Information provided
______________________________

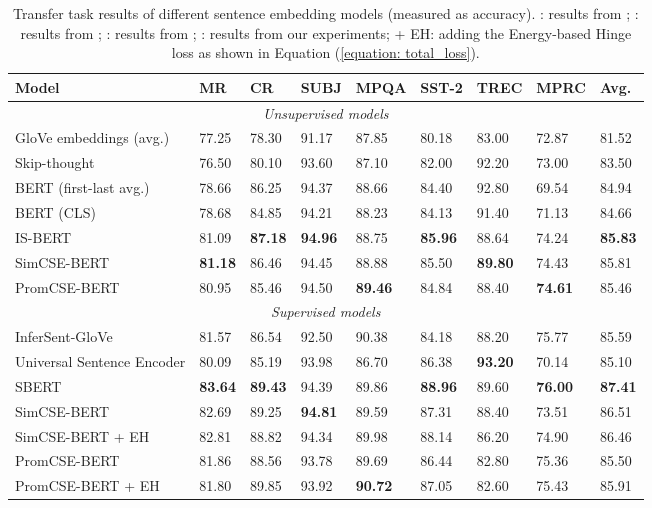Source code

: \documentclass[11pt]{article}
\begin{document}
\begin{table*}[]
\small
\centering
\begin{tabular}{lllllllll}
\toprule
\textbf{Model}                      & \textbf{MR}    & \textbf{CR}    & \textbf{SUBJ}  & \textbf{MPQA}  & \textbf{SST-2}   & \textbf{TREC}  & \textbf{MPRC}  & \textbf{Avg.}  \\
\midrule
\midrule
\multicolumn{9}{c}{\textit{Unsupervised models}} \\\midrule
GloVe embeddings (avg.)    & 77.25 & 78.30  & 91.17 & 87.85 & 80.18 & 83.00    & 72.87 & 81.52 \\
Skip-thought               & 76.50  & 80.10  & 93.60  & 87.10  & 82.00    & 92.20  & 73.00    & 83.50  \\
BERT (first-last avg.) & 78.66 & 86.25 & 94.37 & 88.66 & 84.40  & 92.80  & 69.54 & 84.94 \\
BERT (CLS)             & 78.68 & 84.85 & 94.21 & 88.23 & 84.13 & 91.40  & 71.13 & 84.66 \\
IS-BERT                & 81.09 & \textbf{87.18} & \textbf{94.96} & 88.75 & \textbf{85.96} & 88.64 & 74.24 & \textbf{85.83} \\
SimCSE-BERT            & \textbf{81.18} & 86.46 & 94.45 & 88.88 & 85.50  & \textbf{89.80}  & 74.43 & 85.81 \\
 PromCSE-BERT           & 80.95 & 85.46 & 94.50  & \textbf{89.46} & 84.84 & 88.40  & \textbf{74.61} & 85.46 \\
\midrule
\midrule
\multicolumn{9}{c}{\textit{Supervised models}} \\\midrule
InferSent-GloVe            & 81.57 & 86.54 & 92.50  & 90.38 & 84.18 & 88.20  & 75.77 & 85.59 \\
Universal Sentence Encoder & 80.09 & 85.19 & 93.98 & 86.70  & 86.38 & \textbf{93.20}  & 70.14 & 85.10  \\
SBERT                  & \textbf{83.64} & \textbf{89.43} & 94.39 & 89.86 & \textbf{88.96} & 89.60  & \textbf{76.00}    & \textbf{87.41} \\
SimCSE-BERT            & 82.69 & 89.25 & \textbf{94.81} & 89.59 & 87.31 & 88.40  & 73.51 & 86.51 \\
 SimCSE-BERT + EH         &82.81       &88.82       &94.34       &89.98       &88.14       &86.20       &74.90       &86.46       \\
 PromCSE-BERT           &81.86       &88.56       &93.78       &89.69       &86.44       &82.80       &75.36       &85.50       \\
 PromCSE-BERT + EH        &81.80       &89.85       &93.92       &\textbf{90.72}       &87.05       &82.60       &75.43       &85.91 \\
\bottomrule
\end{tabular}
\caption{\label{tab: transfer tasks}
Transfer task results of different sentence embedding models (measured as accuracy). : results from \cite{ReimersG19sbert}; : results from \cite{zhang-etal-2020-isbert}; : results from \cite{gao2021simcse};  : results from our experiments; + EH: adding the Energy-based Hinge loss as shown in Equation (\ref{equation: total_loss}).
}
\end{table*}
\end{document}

______________________________

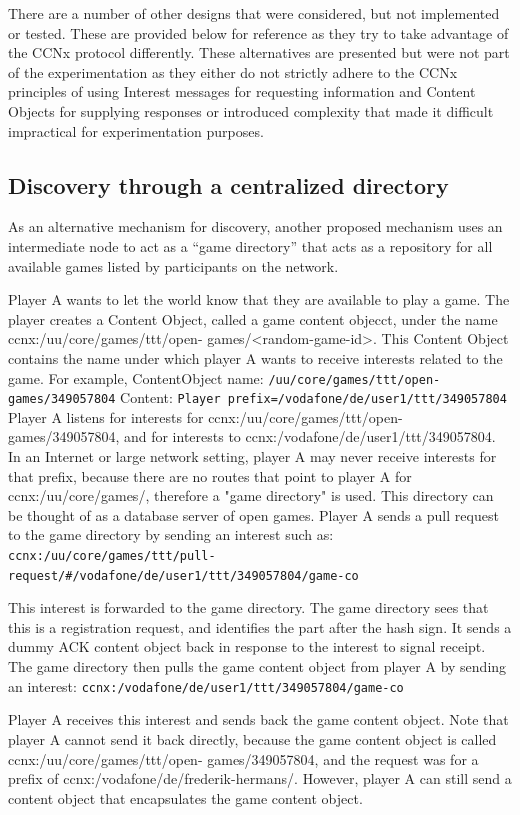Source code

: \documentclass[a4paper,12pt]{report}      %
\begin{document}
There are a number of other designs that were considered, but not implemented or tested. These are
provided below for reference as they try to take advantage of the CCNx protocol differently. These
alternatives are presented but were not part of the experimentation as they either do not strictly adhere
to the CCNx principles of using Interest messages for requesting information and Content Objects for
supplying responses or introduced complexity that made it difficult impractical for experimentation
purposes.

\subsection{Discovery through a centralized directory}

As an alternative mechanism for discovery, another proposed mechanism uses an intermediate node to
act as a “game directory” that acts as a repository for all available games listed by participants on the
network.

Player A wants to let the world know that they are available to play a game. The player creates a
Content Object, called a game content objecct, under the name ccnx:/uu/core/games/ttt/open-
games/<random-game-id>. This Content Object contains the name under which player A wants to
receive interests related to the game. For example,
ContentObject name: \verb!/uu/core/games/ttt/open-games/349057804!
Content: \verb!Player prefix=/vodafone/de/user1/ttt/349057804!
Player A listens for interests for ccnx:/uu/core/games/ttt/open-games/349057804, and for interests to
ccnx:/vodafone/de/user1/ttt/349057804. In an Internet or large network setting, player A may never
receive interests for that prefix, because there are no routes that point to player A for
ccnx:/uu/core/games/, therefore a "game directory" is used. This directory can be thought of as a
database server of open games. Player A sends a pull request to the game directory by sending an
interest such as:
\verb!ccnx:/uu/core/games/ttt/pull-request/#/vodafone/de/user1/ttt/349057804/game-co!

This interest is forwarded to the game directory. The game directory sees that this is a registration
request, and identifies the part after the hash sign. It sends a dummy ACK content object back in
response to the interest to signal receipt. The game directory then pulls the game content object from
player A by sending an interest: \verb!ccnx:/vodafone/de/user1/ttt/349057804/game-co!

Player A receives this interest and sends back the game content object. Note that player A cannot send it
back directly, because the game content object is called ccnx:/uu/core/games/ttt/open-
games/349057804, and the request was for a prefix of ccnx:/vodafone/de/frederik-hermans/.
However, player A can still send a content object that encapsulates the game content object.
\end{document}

______________________________

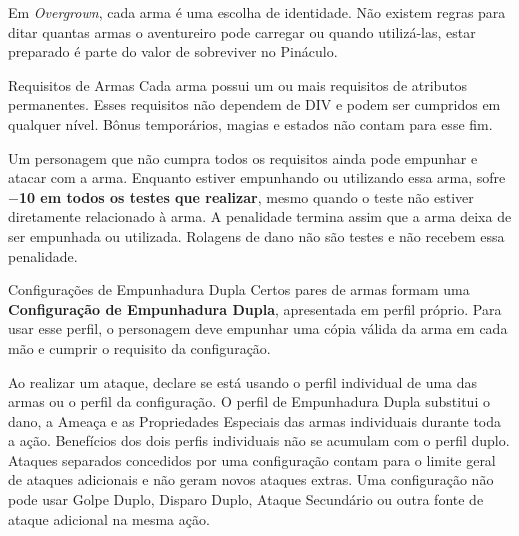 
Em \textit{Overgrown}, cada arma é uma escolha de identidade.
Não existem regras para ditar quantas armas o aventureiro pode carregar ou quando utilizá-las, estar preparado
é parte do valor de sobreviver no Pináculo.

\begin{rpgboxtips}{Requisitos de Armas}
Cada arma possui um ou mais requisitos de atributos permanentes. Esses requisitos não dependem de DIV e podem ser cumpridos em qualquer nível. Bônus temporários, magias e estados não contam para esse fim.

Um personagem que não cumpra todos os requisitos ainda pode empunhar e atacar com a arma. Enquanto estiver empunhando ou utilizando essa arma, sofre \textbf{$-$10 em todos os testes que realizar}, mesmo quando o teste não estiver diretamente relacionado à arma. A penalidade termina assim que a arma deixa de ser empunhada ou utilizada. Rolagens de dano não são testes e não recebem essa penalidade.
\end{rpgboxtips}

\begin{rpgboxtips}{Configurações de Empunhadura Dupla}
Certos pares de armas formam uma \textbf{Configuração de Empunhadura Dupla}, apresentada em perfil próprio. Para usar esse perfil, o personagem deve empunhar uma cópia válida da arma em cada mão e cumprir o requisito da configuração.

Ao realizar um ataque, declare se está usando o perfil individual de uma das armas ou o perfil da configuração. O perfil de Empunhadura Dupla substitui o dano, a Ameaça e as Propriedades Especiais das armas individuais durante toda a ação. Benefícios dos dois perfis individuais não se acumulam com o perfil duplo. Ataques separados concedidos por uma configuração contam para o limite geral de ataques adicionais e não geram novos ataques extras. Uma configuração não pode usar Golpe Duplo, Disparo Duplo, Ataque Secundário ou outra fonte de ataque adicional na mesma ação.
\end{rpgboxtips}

______________________________

Task objective
Lines containing the word "These" are to be located in the entries and copied.

Worked solution
There are a number of other designs that were considered, but not implemented or tested. These are
provided below for reference as they try to take advantage of the CCNx protocol differently. These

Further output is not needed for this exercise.